**What you have to do:**
Only lines with the word "のっつぉGT" belong in the answer; copy them from the records below.

Saved data entries
====
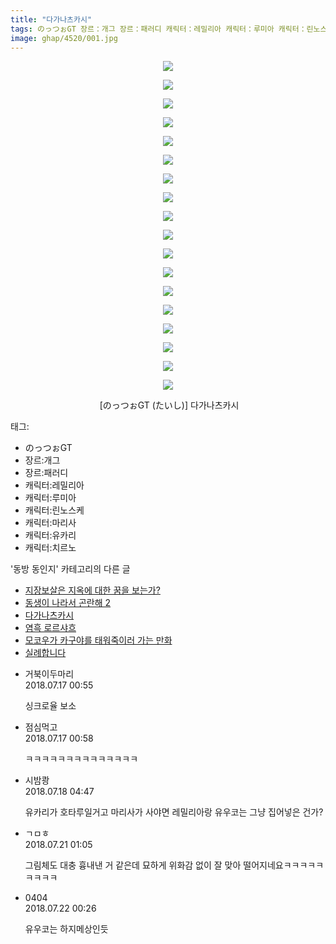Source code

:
 ```yaml
---
title: "다가나츠카시"
tags: のっつぉGT 장르：개그 장르：패러디 캐릭터：레밀리아 캐릭터：루미아 캐릭터：린노스케 캐릭터：마리사 캐릭터：유카리 캐릭터：치르노 たいし 동방_동인지
image: ghap/4520/001.jpg
---
```

<div class="article">
<p style="text-align: center; clear: none; float: none;"><img src="{{ site.nasurl }}/ghap/4520/001.jpg"/></p>
<p style="text-align: center; clear: none; float: none;"><img src="{{ site.nasurl }}/ghap/4520/002.jpg"/></p>
<p style="text-align: center; clear: none; float: none;"><img src="{{ site.nasurl }}/ghap/4520/003.jpg"/></p>
<p style="text-align: center; clear: none; float: none;"><img src="{{ site.nasurl }}/ghap/4520/004.jpg"/></p>
<p style="text-align: center; clear: none; float: none;"><img src="{{ site.nasurl }}/ghap/4520/005.jpg"/></p>
<p style="text-align: center; clear: none; float: none;"><img src="{{ site.nasurl }}/ghap/4520/006.jpg"/></p>
<p style="text-align: center; clear: none; float: none;"><img src="{{ site.nasurl }}/ghap/4520/007.jpg"/></p>
<p style="text-align: center; clear: none; float: none;"><img src="{{ site.nasurl }}/ghap/4520/008.jpg"/></p>
<p style="text-align: center; clear: none; float: none;"><img src="{{ site.nasurl }}/ghap/4520/009.jpg"/></p>
<p style="text-align: center; clear: none; float: none;"><img src="{{ site.nasurl }}/ghap/4520/010.jpg"/></p>
<p style="text-align: center; clear: none; float: none;"><img src="{{ site.nasurl }}/ghap/4520/011.jpg"/></p>
<p style="text-align: center; clear: none; float: none;"><img src="{{ site.nasurl }}/ghap/4520/012.jpg"/></p>
<p style="text-align: center; clear: none; float: none;"><img src="{{ site.nasurl }}/ghap/4520/013.jpg"/></p>
<p style="text-align: center; clear: none; float: none;"><img src="{{ site.nasurl }}/ghap/4520/014.jpg"/></p>
<p style="text-align: center; clear: none; float: none;"><img src="{{ site.nasurl }}/ghap/4520/015.jpg"/></p>
<p style="text-align: center; clear: none; float: none;"><img src="{{ site.nasurl }}/ghap/4520/016.jpg"/></p>
<p style="text-align: center; clear: none; float: none;"><img src="{{ site.nasurl }}/ghap/4520/017.jpg"/></p>
<p style="text-align: center; clear: none; float: none;"><img src="{{ site.nasurl }}/ghap/4520/018.jpg"/></p>
<p style="text-align: center; clear: none; float: none;"> [のっつぉGT (たいし)] 다가나츠카시</p>
</div><div class="tagTrail">
<p>태그: </p>
<ul>
<li>のっつぉGT</li>
<li>장르:개그</li>
<li>장르:패러디</li>
<li>캐릭터:레밀리아</li>
<li>캐릭터:루미아</li>
<li>캐릭터:린노스케</li>
<li>캐릭터:마리사</li>
<li>캐릭터:유카리</li>
<li>캐릭터:치르노</li>
</ul>
</div><div class="another">
<p>'동방 동인지' 카테고리의 다른 글</p>
<ul>
<li><a href="/2018-07-16-ghap_4522">지장보살은 지옥에 대한 꿈을 보는가?</a></li>
<li><a href="/2018-07-16-ghap_4521">동생이 나라서 곤란해 2</a></li>
<li><a href="/2018-07-16-ghap_4520">다가나츠카시</a></li>
<li><a href="/2018-07-16-ghap_4519">염흑 로르샤흐</a></li>
<li><a href="/2018-07-16-ghap_4518">모코우가 카구야를 태워죽이러 가는 만화</a></li>
<li><a href="/2018-07-16-ghap_4516">실례합니다</a></li>
</ul>
</div><div class="cb_module cb_fluid">
<div class="cb_wrt cb_profile">
<div class="comment">
<ul>
<li class="cb_thumb_off" id="comment15288239">
<div class="cb_comment_area">
<div class="cb_info_area">
<div class="cb_section">
<span class="cb_nick_name">거북이두마리</span>
</div>
<div class="cb_section">
<span class="cb_date">2018.07.17 00:55 </span>
</div>
</div>
<div class="cb_dsc_comment">
<p class="cb_dsc">
											싱크로율 보소
										</p>
</div>
</div></li>
<li class="cb_thumb_off" id="comment15288240">
<div class="cb_comment_area">
<div class="cb_info_area">
<div class="cb_section">
<span class="cb_nick_name">점심먹고</span>
</div>
<div class="cb_section">
<span class="cb_date">2018.07.17 00:58 </span>
</div>
</div>
<div class="cb_dsc_comment">
<p class="cb_dsc">
											ㅋㅋㅋㅋㅋㅋㅋㅋㅋㅋㅋㅋㅋㅋ<br/>
</p>
</div>
</div></li>
<li class="cb_thumb_off" id="comment15289054">
<div class="cb_comment_area">
<div class="cb_info_area">
<div class="cb_section">
<span class="cb_nick_name">시밤쾅</span>
</div>
<div class="cb_section">
<span class="cb_date">2018.07.18 04:47 </span>
</div>
</div>
<div class="cb_dsc_comment">
<p class="cb_dsc">
											유카리가 호타루일거고 마리사가 사야면 레밀리아랑 유우코는 그냥 집어넣은 건가?
										</p>
</div>
</div></li>
<li class="cb_thumb_off" id="comment15290977">
<div class="cb_comment_area">
<div class="cb_info_area">
<div class="cb_section">
<span class="cb_nick_name">ㄱㅁㅎ</span>
</div>
<div class="cb_section">
<span class="cb_date">2018.07.21 01:05 </span>
</div>
</div>
<div class="cb_dsc_comment">
<p class="cb_dsc">
											그림체도 대충 흉내낸 거 같은데 묘하게 위화감 없이 잘 맞아 떨어지네요ㅋㅋㅋㅋㅋㅋㅋㅋㅋ
										</p>
</div>
</div></li>
<li class="cb_thumb_off" id="comment15291444">
<div class="cb_comment_area">
<div class="cb_info_area">
<div class="cb_section">
<span class="cb_nick_name">0404</span>
</div>
<div class="cb_section">
<span class="cb_date">2018.07.22 00:26 </span>
</div>
</div>
<div class="cb_dsc_comment">
<p class="cb_dsc">
											유우코는 하지메상인듯
										</p>
</div>
</div></li>
</ul>
</div>
</div><!-- commentList close -->
</div>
====
**Answer box:**
tags: のっつぉGT 장르：개그 장르：패러디 캐릭터：레밀리아 캐릭터：루미아 캐릭터：린노스케 캐릭터：마리사 캐릭터：유카리 캐릭터：치르노 たいし 동방_동인지
<p style="text-align: center; clear: none; float: none;"> [のっつぉGT (たいし)] 다가나츠카시</p>
<li>のっつぉGT</li>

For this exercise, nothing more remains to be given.